The Ksp value for magnesium carbonate, MgCO3, is 7.2 x 10-6. If 2.50 g of magnesium carbonate is placed in 1.00 x 102 mL of water, how much (in g) magnesium carbonate will dissolve?
Well, if I had to guess, I'd say that magnesium carbonate would probably be a bit shy and not want to dissolve too much. It's like the introverted kid at a party who would rather hang out by themselves. But anyway, let's see if we can figure this out.
The first thing we need to do is convert the volume of water from milliliters to liters, because the Ksp value is typically given in terms of molarity. So, 1.00 x 10² mL is equal to 0.1 L.
Now, to find out how much magnesium carbonate will dissolve, we can use the Ksp value and some stoichiometry. The molar mass of MgCO3 is approximately 84 g/mol.
If x grams of magnesium carbonate dissolve, we can write the expression for Ksp as:
Ksp = [Mg²⁺][CO3²⁻]
Since MgCO3 ionizes into Mg²⁺ and CO3²⁻, the concentration of Mg²⁺ and CO3²⁻ will be equal. Let's call the concentration of dissolved magnesium carbonate "s".
Ksp = s²
Now, we can substitute the values into the equation:
7.2 x 10⁻⁶ = s²
Taking the square root of both sides gives us:
s ≈ 8.5 x 10⁻⁴ M
To find the amount of magnesium carbonate that dissolves in grams, we can calculate the moles of MgCO3 using its molar mass:
moles = concentration × volume
moles = 8.5 x 10⁻⁴ mol/L × 0.1 L
moles ≈ 8.5 x 10⁻⁵ mol
Finally, we can convert moles to grams:
grams = moles × molar mass
grams = 8.5 x 10⁻⁵ mol × 84 g/mol
grams ≈ 7.1 x 10⁻³ g
So, approximately 7.1 x 10⁻³ grams (or 0.0071 g) of magnesium carbonate will dissolve in 2.50 g placed in 1.00 x 10² mL of water.
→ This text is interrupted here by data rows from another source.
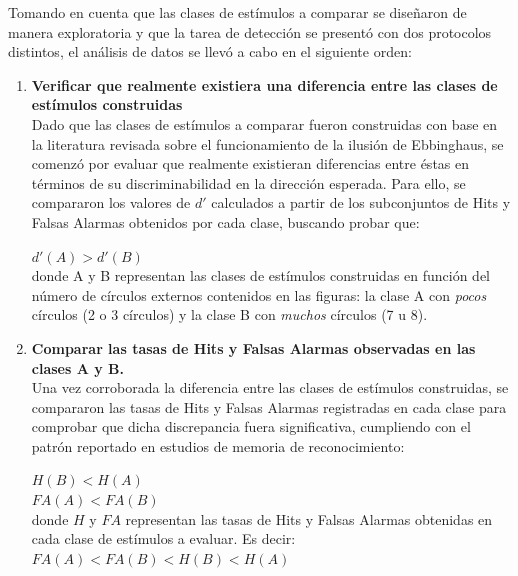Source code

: Tomando en cuenta que las clases de estímulos a comparar se diseñaron de manera exploratoria y que la tarea de detección se presentó con dos protocolos distintos, el análisis de datos se llevó a cabo en el siguiente orden:\\

\begin{enumerate}
\item \textbf{Verificar que realmente existiera una diferencia entre las clases de estímulos construidas}\\

Dado que las clases de estímulos a comparar fueron construidas con base en la literatura revisada sobre el funcionamiento de la ilusión de Ebbinghaus, se comenzó por evaluar que realmente existieran diferencias entre éstas en términos de su discriminabilidad en la dirección esperada. Para ello, se compararon los valores de $d'$ calculados a partir de los subconjuntos de Hits y Falsas Alarmas obtenidos por cada clase, buscando probar que:

\begin{center}
 $d'(A) > d'(B)$\\
 donde A y B representan las clases de estímulos construidas en función del número de círculos externos contenidos en las figuras: la clase A con \textit{pocos} círculos (2 o 3 círculos) y la clase B con \textit{muchos} círculos (7 u 8).\\
\end{center}


\item \textbf{Comparar las tasas de Hits y Falsas Alarmas observadas en las clases A y B.}\\

Una vez corroborada la diferencia entre las clases de estímulos construidas, se compararon las tasas de Hits y Falsas Alarmas registradas en cada clase para comprobar que dicha discrepancia fuera significativa, cumpliendo con el patrón reportado en estudios de memoria de reconocimiento:

\begin{center}
$H(B) < H(A)$\\
$FA(A) < FA(B)$\\
donde $H$ y $FA$ representan las tasas de Hits y Falsas Alarmas obtenidas en cada clase de estímulos a evaluar. Es decir:\\
$FA(A) < FA(B) < H(B) < H(A)$\\
\end{center}


\end{enumerate}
But remember, this is just an approximation, as real-world factors can influence the solubility.
To find how much magnesium carbonate will dissolve in water, we need to compare the Q value (reaction quotient) with the Ksp value.
Step 1: Write the balanced equation for the dissolution of magnesium carbonate:
MgCO3(s) ⇌ Mg2+(aq) + CO3^2-(aq)
Step 2: Calculate the molar mass of MgCO3:
Molar mass of MgCO3 = (24.31 g/mol) + (12.01 g/mol) + (3 × 16.00 g/mol)
= 24.31 g/mol + 12.01 g/mol + 48.00 g/mol
= 84.32 g/mol
Step 3: Convert the given mass of magnesium carbonate to moles:
Number of moles of MgCO3 = (2.50 g) / (84.32 g/mol)
≈ 0.0297 mol
Step 4: Convert the given volume of water to liters:
Volume of water = (1.00 x 10^2 mL) / (1000 mL/L)
= 1.00 L
Step 5: Calculate the initial concentration of MgCO3:
Initial concentration of MgCO3 = (0.0297 mol) / (1.00 L)
≈ 0.0297 M
Step 6: Calculate the Q value:
Q = [Mg2+][CO3^2-]
Since MgCO3 has a 1:1 stoichiometry, the concentration of Mg2+ and CO3^2- will be equal. Therefore,
Q = [Mg2+][CO3^2-] = (0.0297 M)(0.0297 M) = 0.000881 M^2
Step 7: Compare the Q value with the Ksp value:
Ksp = 7.2 x 10^-6
Since the Q value (0.000881 M^2) is larger than the Ksp value (7.2 x 10^-6), we have an excess of MgCO3 in solution. Therefore, all of the MgCO3 will dissolve.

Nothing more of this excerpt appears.